Step 1: Understanding the Question:
The question asks us to compare the fractional conversion achieved in an ideal Plug Flow Reactor (PFR) with that in a Continuous Stirred Tank Reactor (CSTR) of the same volume, for a first-order reaction operating under identical feed conditions.
Step 2: Key Formula or Approach:
For a first-order reaction (\( -r_A = kC_A \)) in constant-volume systems:
1. PFR Performance Equation:
\[ \tau = -\frac{\ln(1 - X_A)}{k} \quad \implies \quad X_{A, \text{PFR}} = 1 - e^{-k\tau} \]
2. CSTR Performance Equation:
\[ \tau = \frac{X_A}{k(1 - X_A)} \quad \implies \quad X_{A, \text{CSTR}} = \frac{k\tau}{1 + k\tau} \]

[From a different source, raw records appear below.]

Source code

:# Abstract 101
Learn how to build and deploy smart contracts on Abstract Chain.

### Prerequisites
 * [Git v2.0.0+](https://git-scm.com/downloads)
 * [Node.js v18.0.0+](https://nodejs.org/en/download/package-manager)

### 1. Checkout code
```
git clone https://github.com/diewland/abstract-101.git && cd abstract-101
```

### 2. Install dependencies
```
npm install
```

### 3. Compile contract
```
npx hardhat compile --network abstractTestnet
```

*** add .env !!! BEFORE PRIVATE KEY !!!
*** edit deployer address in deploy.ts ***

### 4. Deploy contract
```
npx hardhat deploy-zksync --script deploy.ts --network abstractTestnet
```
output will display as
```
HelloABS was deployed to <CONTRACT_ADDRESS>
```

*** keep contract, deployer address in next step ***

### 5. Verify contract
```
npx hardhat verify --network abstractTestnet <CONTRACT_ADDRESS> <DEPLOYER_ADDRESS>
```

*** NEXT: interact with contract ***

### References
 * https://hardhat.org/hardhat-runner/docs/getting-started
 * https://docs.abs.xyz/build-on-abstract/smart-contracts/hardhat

Step 3: Detailed Explanation:
• Let's evaluate the conversion for a sample value of \( k\tau = 1 \):
For PFR:
\[ X_{A, \text{PFR}} = 1 - e^{-1} \approx 1 - 0.368 = 0.632 \quad (63.2\%) \]
For CSTR:
\[ X_{A, \text{CSTR}} = \frac{1}{1 + 1} = 0.50 \quad (50.0\%) \]

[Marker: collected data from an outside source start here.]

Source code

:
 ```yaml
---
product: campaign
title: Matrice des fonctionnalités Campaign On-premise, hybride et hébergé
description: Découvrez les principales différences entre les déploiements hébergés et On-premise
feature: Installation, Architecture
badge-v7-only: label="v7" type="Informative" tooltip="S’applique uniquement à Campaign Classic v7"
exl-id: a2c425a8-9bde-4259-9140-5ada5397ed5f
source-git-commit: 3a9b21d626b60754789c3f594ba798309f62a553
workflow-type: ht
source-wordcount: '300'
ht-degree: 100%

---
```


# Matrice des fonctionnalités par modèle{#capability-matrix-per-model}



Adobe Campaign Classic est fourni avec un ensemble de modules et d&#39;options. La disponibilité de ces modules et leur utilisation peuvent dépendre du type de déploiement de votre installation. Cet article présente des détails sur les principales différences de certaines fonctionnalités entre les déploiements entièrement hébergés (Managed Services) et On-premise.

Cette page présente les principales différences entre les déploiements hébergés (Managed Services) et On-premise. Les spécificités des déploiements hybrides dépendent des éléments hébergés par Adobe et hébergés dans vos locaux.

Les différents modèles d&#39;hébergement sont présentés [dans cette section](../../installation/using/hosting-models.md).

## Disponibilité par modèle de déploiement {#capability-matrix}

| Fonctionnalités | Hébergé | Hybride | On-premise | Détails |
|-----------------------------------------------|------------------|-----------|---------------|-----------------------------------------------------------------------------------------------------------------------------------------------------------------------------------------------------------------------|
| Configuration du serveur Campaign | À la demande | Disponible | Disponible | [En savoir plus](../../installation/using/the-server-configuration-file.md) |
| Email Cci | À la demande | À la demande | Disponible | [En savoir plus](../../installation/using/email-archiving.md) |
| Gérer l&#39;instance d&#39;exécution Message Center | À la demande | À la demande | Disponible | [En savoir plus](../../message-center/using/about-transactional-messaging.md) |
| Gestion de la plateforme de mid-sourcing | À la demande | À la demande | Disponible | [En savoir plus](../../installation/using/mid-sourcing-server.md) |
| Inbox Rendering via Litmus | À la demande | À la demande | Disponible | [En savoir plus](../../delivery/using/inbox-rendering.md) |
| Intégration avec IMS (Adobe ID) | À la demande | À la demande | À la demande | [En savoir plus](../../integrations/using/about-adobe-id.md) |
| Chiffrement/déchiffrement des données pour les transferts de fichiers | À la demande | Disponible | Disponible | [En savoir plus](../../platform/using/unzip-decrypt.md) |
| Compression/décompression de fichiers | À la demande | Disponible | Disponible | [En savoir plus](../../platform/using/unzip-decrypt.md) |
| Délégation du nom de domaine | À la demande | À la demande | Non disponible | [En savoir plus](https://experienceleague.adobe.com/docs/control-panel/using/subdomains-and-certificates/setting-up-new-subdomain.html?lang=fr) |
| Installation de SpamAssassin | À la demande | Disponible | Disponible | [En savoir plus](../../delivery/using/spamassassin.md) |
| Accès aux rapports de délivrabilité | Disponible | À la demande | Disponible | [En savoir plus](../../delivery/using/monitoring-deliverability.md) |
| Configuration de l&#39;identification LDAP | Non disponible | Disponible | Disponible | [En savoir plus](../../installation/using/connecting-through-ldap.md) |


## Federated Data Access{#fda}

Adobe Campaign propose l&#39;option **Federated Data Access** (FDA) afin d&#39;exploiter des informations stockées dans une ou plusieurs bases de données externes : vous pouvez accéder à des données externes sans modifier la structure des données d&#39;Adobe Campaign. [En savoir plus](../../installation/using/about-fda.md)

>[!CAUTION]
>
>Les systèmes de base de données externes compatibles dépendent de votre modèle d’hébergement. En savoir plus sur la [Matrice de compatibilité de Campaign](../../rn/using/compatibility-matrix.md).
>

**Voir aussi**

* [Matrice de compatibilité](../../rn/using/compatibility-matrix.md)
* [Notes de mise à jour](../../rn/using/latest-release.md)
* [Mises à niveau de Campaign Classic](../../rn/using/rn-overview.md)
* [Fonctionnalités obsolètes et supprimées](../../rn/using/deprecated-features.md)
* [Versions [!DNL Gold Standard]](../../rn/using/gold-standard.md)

• Why the PFR achieves higher conversion: A CSTR is completely mixed, meaning the reactant concentration drops immediately to its low outlet value upon entering the reactor.
Because the reaction rate is proportional to concentration (\( -r_A = kC_A \)), a CSTR operates entirely at this lower rate.
In contrast, the reactant concentration in a PFR decreases gradually along the length of the reactor.
This means the average reactant concentration—and thus the average reaction rate—is higher in a PFR, resulting in a higher conversion for the same volume.
Step 4: Final Answer:
For any positive-order reaction (including first-order), the conversion is higher in a PFR than in a CSTR of the same volume.